No static variables internal to the library (e.g., seed in the pseudorandom library), but our internal representation of a cplx number is a tuple of two floats: (real, imag).

## Sample I/O: [2]

For this section, write a short testbed program to demonstrate your library. This need not have user input; it can just have a few test cases hard-coded. The testbed program does not need pseudocode.

(See separate file: cplxtest.py)

## User Manual: [5]

cplx(r, i): This is the function you'd use to create a new instance of our ADT -- a new complex number -- when you know the real and imaginary parts. It takes two parameters of type float.

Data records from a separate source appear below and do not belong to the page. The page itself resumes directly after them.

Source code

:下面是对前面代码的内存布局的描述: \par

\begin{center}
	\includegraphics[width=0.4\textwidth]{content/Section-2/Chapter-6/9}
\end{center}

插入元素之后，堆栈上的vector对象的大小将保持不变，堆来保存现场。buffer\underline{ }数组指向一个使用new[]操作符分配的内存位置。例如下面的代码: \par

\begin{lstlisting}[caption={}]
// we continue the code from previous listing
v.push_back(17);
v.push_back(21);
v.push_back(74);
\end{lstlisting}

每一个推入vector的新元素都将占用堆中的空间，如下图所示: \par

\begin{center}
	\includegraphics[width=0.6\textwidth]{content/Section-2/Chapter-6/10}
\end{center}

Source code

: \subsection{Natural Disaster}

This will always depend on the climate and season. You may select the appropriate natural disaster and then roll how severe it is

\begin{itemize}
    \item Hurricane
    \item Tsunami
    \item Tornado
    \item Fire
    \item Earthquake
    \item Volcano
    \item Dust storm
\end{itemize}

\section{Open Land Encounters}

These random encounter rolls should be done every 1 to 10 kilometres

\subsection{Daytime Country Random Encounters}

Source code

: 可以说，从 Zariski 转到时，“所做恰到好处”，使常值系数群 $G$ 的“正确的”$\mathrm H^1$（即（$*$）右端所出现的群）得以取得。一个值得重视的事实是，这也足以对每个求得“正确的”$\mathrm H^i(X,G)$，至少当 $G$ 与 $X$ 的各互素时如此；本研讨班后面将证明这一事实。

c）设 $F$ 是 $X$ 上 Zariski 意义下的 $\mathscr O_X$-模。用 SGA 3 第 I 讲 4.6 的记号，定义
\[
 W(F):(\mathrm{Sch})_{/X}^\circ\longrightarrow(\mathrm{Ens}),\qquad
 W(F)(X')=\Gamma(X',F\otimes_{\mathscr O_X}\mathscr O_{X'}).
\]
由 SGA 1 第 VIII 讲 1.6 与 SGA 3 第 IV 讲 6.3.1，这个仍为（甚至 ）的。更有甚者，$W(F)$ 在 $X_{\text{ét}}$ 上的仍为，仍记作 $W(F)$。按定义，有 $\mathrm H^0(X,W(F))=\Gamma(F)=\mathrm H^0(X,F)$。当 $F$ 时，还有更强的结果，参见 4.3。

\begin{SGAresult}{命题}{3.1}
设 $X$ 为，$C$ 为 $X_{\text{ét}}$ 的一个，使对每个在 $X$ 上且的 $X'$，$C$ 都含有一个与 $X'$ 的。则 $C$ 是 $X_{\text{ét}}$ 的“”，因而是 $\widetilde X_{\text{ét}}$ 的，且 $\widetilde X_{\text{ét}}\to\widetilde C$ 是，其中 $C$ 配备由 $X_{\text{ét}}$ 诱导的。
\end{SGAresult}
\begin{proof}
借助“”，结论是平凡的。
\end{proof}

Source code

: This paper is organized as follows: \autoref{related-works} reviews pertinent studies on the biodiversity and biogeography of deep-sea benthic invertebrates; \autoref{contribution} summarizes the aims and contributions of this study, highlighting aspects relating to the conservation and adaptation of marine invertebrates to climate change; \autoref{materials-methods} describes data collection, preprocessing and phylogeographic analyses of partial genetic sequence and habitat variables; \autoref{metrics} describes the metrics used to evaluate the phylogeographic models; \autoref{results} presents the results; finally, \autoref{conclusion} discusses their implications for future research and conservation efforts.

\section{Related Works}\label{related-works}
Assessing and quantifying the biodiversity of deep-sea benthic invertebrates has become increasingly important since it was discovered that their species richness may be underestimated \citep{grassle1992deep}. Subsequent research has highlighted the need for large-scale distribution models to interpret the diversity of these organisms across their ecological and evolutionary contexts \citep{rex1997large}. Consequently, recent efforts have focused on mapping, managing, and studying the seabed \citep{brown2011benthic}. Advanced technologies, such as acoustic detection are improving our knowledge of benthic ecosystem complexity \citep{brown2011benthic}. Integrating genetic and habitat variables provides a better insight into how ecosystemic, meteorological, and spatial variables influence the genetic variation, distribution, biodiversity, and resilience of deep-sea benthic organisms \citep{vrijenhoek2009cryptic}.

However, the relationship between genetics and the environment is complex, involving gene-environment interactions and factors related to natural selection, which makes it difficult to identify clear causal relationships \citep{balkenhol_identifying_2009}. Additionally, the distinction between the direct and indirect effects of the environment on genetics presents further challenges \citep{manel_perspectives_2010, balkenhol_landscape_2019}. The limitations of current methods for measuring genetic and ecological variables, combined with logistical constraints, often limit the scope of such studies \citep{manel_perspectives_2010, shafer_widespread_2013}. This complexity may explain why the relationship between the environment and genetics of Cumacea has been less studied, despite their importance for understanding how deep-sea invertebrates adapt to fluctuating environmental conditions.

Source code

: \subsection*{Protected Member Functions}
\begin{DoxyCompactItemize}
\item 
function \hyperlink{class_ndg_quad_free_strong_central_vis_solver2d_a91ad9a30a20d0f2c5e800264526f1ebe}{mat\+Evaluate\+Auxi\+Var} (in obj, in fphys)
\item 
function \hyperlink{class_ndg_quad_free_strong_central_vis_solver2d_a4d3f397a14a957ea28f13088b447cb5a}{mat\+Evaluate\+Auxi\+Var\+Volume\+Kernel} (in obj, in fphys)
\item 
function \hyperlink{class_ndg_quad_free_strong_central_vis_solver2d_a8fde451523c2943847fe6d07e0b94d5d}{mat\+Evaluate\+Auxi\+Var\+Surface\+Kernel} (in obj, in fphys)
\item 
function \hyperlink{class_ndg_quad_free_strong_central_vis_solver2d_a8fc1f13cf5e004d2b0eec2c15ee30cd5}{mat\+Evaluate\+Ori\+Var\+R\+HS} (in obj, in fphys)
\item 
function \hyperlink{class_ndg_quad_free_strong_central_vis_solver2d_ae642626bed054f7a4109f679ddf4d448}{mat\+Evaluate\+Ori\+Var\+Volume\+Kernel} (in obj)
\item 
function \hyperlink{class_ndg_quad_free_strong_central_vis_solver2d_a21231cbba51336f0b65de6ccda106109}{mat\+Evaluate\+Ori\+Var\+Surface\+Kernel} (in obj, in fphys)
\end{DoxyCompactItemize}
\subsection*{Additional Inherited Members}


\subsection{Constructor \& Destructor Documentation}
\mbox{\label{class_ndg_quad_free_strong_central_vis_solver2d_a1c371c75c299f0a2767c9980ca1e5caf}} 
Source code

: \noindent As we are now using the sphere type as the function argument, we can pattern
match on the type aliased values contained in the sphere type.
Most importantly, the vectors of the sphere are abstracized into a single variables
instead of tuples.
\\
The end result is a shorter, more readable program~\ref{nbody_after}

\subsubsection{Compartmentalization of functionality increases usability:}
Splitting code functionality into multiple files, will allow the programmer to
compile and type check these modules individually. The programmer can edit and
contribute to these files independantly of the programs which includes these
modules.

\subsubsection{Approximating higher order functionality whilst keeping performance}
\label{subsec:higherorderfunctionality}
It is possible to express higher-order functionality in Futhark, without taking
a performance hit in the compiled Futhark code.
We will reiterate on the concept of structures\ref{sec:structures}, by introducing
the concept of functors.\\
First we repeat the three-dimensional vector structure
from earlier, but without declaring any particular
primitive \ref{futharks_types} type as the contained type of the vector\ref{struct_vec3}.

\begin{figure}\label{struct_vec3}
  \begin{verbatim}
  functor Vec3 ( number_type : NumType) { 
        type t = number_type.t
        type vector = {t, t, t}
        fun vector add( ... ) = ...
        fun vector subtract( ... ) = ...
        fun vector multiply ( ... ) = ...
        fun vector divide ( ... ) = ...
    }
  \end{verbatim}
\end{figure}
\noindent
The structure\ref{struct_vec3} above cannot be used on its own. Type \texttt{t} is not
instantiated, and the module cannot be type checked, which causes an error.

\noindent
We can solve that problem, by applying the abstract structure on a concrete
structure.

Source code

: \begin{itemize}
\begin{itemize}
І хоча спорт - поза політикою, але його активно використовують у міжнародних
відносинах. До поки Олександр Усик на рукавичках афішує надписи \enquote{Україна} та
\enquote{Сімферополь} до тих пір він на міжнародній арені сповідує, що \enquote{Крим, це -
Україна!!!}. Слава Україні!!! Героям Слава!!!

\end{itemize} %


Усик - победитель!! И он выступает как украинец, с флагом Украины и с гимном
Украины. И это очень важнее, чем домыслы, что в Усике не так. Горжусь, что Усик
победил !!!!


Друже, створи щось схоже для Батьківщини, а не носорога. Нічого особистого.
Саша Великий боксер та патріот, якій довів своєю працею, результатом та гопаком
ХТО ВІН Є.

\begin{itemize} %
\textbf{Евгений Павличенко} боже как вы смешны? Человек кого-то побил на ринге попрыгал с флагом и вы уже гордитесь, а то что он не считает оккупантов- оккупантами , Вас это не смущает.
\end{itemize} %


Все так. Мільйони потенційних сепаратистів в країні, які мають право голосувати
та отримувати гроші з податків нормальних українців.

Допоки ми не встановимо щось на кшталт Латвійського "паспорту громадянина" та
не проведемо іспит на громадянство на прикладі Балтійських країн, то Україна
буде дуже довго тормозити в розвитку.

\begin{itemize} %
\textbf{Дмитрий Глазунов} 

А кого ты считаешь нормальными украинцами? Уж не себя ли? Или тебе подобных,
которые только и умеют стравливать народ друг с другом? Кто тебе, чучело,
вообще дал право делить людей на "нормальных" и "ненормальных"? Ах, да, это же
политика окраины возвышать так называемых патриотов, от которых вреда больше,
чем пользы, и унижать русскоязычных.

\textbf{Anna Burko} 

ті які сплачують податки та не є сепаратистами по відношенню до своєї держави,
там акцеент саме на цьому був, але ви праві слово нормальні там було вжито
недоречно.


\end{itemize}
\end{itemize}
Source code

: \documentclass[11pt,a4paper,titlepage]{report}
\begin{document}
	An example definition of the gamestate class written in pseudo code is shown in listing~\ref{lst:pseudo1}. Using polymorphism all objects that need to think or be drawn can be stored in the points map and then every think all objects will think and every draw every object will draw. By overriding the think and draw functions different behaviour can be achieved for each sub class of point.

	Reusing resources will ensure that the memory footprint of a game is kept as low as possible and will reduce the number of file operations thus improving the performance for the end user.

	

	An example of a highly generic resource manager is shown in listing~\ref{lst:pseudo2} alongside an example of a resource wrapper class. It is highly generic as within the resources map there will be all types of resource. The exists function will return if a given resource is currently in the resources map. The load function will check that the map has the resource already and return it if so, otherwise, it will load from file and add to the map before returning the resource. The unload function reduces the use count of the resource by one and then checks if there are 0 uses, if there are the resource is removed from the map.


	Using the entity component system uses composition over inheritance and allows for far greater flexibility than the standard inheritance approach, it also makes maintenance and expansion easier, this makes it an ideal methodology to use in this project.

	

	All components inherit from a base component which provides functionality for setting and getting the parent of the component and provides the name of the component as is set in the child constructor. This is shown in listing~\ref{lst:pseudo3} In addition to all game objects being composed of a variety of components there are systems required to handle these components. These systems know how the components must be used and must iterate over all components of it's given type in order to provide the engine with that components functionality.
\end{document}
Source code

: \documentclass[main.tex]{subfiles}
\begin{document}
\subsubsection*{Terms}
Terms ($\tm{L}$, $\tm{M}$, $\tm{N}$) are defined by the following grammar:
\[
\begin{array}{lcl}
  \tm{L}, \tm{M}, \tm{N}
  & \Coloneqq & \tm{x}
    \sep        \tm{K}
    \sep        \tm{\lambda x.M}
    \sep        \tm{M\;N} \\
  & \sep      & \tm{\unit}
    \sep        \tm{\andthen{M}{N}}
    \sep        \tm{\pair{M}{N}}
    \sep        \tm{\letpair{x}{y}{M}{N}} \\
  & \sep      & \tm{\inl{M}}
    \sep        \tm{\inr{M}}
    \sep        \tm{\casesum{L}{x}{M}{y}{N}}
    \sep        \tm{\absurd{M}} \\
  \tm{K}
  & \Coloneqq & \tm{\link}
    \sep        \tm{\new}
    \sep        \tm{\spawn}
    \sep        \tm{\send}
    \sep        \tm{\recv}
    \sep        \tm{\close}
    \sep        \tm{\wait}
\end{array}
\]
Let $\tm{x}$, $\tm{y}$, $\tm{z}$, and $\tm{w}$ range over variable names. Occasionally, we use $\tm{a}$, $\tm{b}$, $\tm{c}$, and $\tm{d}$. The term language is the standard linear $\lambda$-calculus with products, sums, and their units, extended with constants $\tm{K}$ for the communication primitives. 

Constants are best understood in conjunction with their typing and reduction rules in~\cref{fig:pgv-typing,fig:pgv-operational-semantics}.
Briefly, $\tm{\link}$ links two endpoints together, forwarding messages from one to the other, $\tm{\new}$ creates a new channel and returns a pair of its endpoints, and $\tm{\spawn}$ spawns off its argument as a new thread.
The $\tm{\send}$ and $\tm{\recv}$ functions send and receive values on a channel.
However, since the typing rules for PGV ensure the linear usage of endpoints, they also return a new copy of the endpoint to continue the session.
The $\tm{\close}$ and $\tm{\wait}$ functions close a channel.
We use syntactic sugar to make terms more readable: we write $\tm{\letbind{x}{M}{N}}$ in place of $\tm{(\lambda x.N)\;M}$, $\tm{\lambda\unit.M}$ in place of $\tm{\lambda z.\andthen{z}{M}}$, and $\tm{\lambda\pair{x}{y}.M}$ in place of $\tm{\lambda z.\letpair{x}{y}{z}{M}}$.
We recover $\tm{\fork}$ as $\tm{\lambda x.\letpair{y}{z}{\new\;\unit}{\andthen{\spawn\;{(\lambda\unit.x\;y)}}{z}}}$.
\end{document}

real(): This is a "get" accessor function that returns just the real part of a complex number.

imag(): This is a "get" accessor function that returns just the imaginary part of a complex number.

add(): This operator takes two complex numbers (such as are created by cplx()) and returns the sum of the two. The sum is done component-wise.

sub(): This operator takes two complex numbers (such as are created by cplx()) and returns the difference: c1 - c2.

mul(): This operator takes two complex numbers (such as are created by cplx()) and returns the product, using the rules of complex number multiplication.

intpow(): This operator takes a complex number c and a positive integer n, and raises the complex number to the n-th power, returning the result as a complex number.

rand(): This function takes no parameters, and every time you call it, it returns a different complex number randomly chosen from within the square in the complex plane bounded by 0+0j, 1+0j, 1+1j, 0+1j.

## Pseudocode: [10]

cplx(): Return a new tuple (r,i)

real(): Return the first entry in the tuple: c[0]

imag(): Return the second entry in the tuple: c[1]

add(): Return a new tuple where the first entry is the sum of real parts, the second entry is the sum of imaginary parts: (r1+r2, i1+i2)

sub(): Make a helper function neg() which negates real and imaginary parts: then sub(c1,c2) is just add(c1, neg(c2)).

mul(): Use rules of complex multiplication: (r1*r2 - i1*i2, r1*i2 + r2*i1).

intpow():
```	result = 1
repeat n times:
result *= c (using our mul() function)
return result
```

rand(): Return a new tuple where each entry is a call to random.random().